• sektörden çok anlamıyorum, ama az çok ekonomi okumuşluğum var (çok değil, iktisada giriş kitabı kadar).

    o yüzden söze oradan gireceğim: talep esnekliği diye bir şey var arkadaşlar.

    1. tabi ondan önce dara kaybından bahsetmek lazım.

    - sakız için tüketici ortalama 3 tl vermeye hazır, üreticiler de ortalama 1 tl maliyet ile bunu üretiyorsa ürün 2 tl'den piyasaya arz olunur. (üretici rantı = 1tl, tüketici rantı=1tl)
    - başlangıç için de arz/talep eğrisinin kesiştiği noktayı ele alırsak 100.000 birim mal 2 tl'den satılıyor diyelim.
    - 1 tl vergi getirdik bu ürüne ve fiyatı 2.5 tl'ye çıktı (üretici rantı=50 kr, tüketici rantı=50kr)
    - ama arz/talep eğrisi üzerinde kayma oldu ve eskiden 2 tl'ye 100.000 birim sakız satılıyorken şimdi 2.5 tl'ye 80.000 sakız satılır oldu (çünkü vatandaşların bir kısmı artık fiyatı arttığı için sakız almamaya karar verdi)
    - devlet ise 80.000 sakız*1tl = 80.000 tl gelir elde etmeye başladı.
    - lakin eskiden 100.000 sakız satılıyordu; yani şu an üretim azaldı, hatta belki işten çıkarmalar oldu.
    - işte 100.000 - 80.000 = 20.000 sakızın satılamamasından doğan fark vesilesiyle oluşan değer kaybına "dara kaybı" deniyor.

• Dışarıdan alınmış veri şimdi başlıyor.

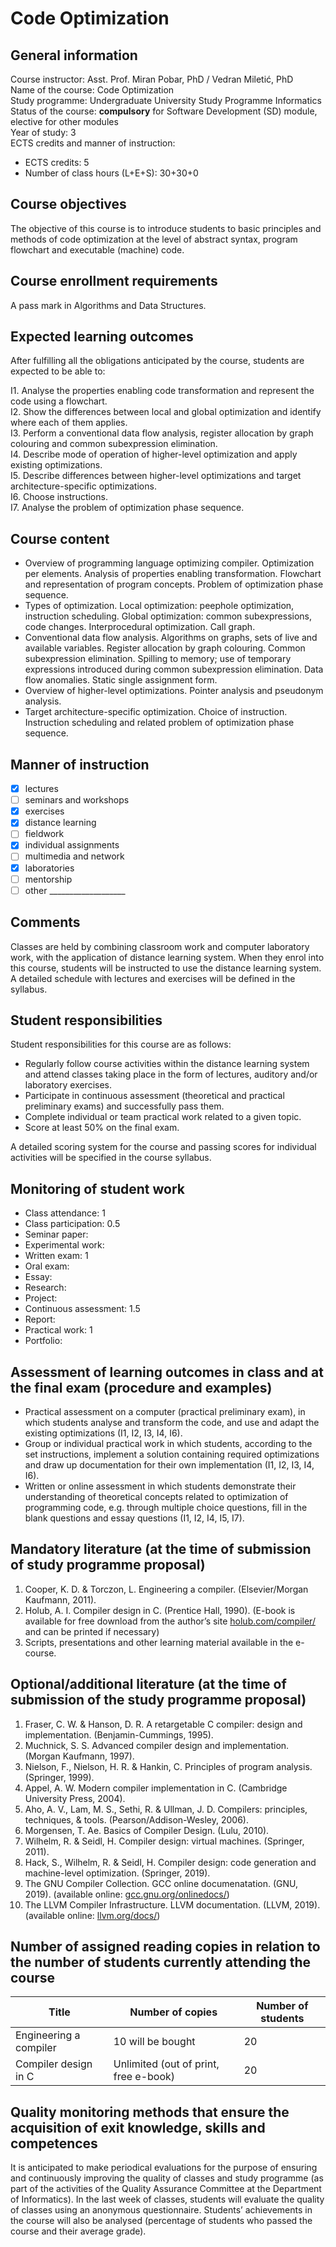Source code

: # Code Optimization

## General information

Course instructor: Asst. Prof. Miran Pobar, PhD / Vedran Miletić, PhD  
Name of the course: Code Optimization  
Study programme: Undergraduate University Study Programme Informatics  
Status of the course: **compulsory** for Software Development (SD) module, elective for other modules  
Year of study: 3  
ECTS credits and manner of instruction:

- ECTS credits: 5
- Number of class hours (L+E+S): 30+30+0

## Course objectives

The objective of this course is to introduce students to basic principles and methods of code optimization at the level of abstract syntax, program flowchart and executable (machine) code.

## Course enrollment requirements

A pass mark in Algorithms and Data Structures.

## Expected learning outcomes

After fulfilling all the obligations anticipated by the course, students are expected to be able to:

I1. Analyse the properties enabling code transformation and represent the code using a flowchart.  
I2. Show the differences between local and global optimization and identify where each of them applies.  
I3. Perform a conventional data flow analysis, register allocation by graph colouring and common subexpression elimination.  
I4. Describe mode of operation of higher-level optimization and apply existing optimizations.  
I5. Describe differences between higher-level optimizations and target architecture-specific optimizations.  
I6. Choose instructions.  
I7. Analyse the problem of optimization phase sequence.

## Course content

- Overview of programming language optimizing compiler. Optimization per elements. Analysis of properties enabling transformation. Flowchart and representation of program concepts. Problem of optimization phase sequence.
- Types of optimization. Local optimization: peephole optimization, instruction scheduling. Global optimization: common subexpressions, code changes. Interprocedural optimization. Call graph.
- Conventional data flow analysis. Algorithms on graphs, sets of live and available variables. Register allocation by graph colouring. Common subexpression elimination. Spilling to memory; use of temporary expressions introduced during common subexpression elimination. Data flow anomalies. Static single assignment form.
- Overview of higher-level optimizations. Pointer analysis and pseudonym analysis.
- Target architecture-specific optimization. Choice of instruction. Instruction scheduling and related problem of optimization phase sequence.

## Manner of instruction

- [x] lectures
- [ ] seminars and workshops
- [x] exercises
- [x] distance learning
- [ ] fieldwork
- [x] individual assignments
- [ ] multimedia and network
- [x] laboratories
- [ ] mentorship
- [ ] other ___________________

## Comments

Classes are held by combining classroom work and computer laboratory work, with the application of distance learning system. When they enrol into this course, students will be instructed to use the distance learning system. A detailed schedule with lectures and exercises will be defined in the syllabus.

## Student responsibilities

Student responsibilities for this course are as follows:

- Regularly follow course activities within the distance learning system and attend classes taking place in the form of lectures, auditory and/or laboratory exercises.
- Participate in continuous assessment (theoretical and practical preliminary exams) and successfully pass them.
- Complete individual or team practical work related to a given topic.
- Score at least 50% on the final exam.

A detailed scoring system for the course and passing scores for individual activities will be specified in the course syllabus.

## Monitoring of student work

- Class attendance: 1
- Class participation: 0.5
- Seminar paper:
- Experimental work:
- Written exam: 1
- Oral exam:
- Essay:
- Research:
- Project:
- Continuous assessment: 1.5
- Report:
- Practical work: 1
- Portfolio:

## Assessment of learning outcomes in class and at the final exam (procedure and examples)

- Practical assessment on a computer (practical preliminary exam), in which students analyse and transform the code, and use and adapt the existing optimizations (I1, I2, I3, I4, I6).
- Group or individual practical work in which students, according to the set instructions, implement a solution containing required optimizations and draw up documentation for their own implementation (I1, I2, I3, I4, I6).
- Written or online assessment in which students demonstrate their understanding of theoretical concepts related to optimization of programming code, e.g. through multiple choice questions, fill in the blank questions and essay questions (I1, I2, I4, I5, I7).

## Mandatory literature (at the time of submission of study programme proposal)

1. Cooper, K. D. & Torczon, L. Engineering a compiler. (Elsevier/Morgan Kaufmann, 2011).
1. Holub, A. I. Compiler design in C. (Prentice Hall, 1990). (E-book is available for free download from the author’s site [holub.com/compiler/](https://holub.com/compiler/) and can be printed if necessary)
1. Scripts, presentations and other learning material available in the e-course.

## Optional/additional literature (at the time of submission of the study programme proposal)

1. Fraser, C. W. & Hanson, D. R. A retargetable C compiler: design and implementation. (Benjamin-Cummings, 1995).
1. Muchnick, S. S. Advanced compiler design and implementation. (Morgan Kaufmann, 1997).
1. Nielson, F., Nielson, H. R. & Hankin, C. Principles of program analysis. (Springer, 1999).
1. Appel, A. W. Modern compiler implementation in C. (Cambridge University Press, 2004).
1. Aho, A. V., Lam, M. S., Sethi, R. & Ullman, J. D. Compilers: principles, techniques, & tools. (Pearson/Addison-Wesley, 2006).
1. Morgensen, T. Ae. Basics of Compiler Design. (Lulu, 2010).
1. Wilhelm, R. & Seidl, H. Compiler design: virtual machines. (Springer, 2011).
1. Hack, S., Wilhelm, R. & Seidl, H. Compiler design: code generation and machine-level optimization. (Springer, 2019).
1. The GNU Compiler Collection. GCC online documenatation. (GNU, 2019). (available online: [gcc.gnu.org/onlinedocs/](https://gcc.gnu.org/onlinedocs/))
1. The LLVM Compiler Infrastructure. LLVM documentation. (LLVM, 2019). (available online: [llvm.org/docs/](https://llvm.org/docs/))

## Number of assigned reading copies in relation to the number of students currently attending the course

| Title | Number of copies | Number of students |
|-------|------------------|--------------------|
| Engineering a compiler | 10 will be bought | 20 |
| Compiler design in C | Unlimited (out of print, free e-book) | 20 |

## Quality monitoring methods that ensure the acquisition of exit knowledge, skills and competences

It is anticipated to make periodical evaluations for the purpose of ensuring and continuously improving the quality of classes and study programme (as part of the activities of the Quality Assurance Committee at the Department of Informatics). In the last week of classes, students will evaluate the quality of classes using an anonymous questionnaire. Students’ achievements in the course will also be analysed (percentage of students who passed the course and their average grade).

    2. şimdi gelelim talep esnekliğine.

    - esnek talep "fiyat değişimine hızlıca ve şiddetli" tepki veren ürünlerde görülür. örneğin yat, pırlanta gibi zorunlu ihtiyaç olmayan şeyler.
    - inelastik talep "fiyat değişse de talep pek değişmez" dediğimiz ürünler için geçerlidir. örneğin su, ekmek gibi zorunlu ihtiyaçlar ve sigara, alkol gibi bağımlılık yapan ürünler. (bkz: inelastik talep/#31607066)

    yat alacak kimse, tekneyi türkiye'den almak zorunda mı? gider malta'dan, kıbrıs'tan, hatta avustralya'dan alır isterse (ekonomik olarak karlı ise). düşünüldüğü gibi "yatı zaten zengin adam alıyor 50% vergi dayayalım da daha çok versinler" prensibi o piyasada çok çalışmıyor. benzeri pırlantada da geçerli, müşteriler direkt "böyle vergi mi olur, almıyorum pırlanta" diyip alımı durdurabilir. dara kaybı oluşur yani.

    1990'da amerika birleşik devletleri, tam olarak burada örnekleneni yaptı (tax the rich yaklaşımı ile teknelere 10% ek vergi getirdi) ve satışlar azalıp da yat endüstrisi kan ağlamaya başlayınca 1993'te bu vergiyi kaldırdı. üstüne üstlük satışlar o kadar düştü ki +10% daha çok vergi alınmasına rağmen vergi geliri toplamda milyonlarca dolar azaldı. yaşanmış örnek var işte burada anlatılıyor kaynak 1 kaynak 2

    bu olay, elastik talebe sahip ürünlere getirilen vergilerin yol açacağı uzun vade sorunlara güzel bir örnektir.

    tahminimce; ülkemizde bu tip bir muafiyeti, zaten piyasası daralan ve kötü durumda olan tersaneler nefes alsın, yerli alıcı buradan daha çok mal alsın diye yaptılar. eleştirildiği üzre "birileri zengin olsun, ceplerini doldursun" diye yapılmış da olabilir tabi, bilemem. yasayı koyan babamın oğlu değil.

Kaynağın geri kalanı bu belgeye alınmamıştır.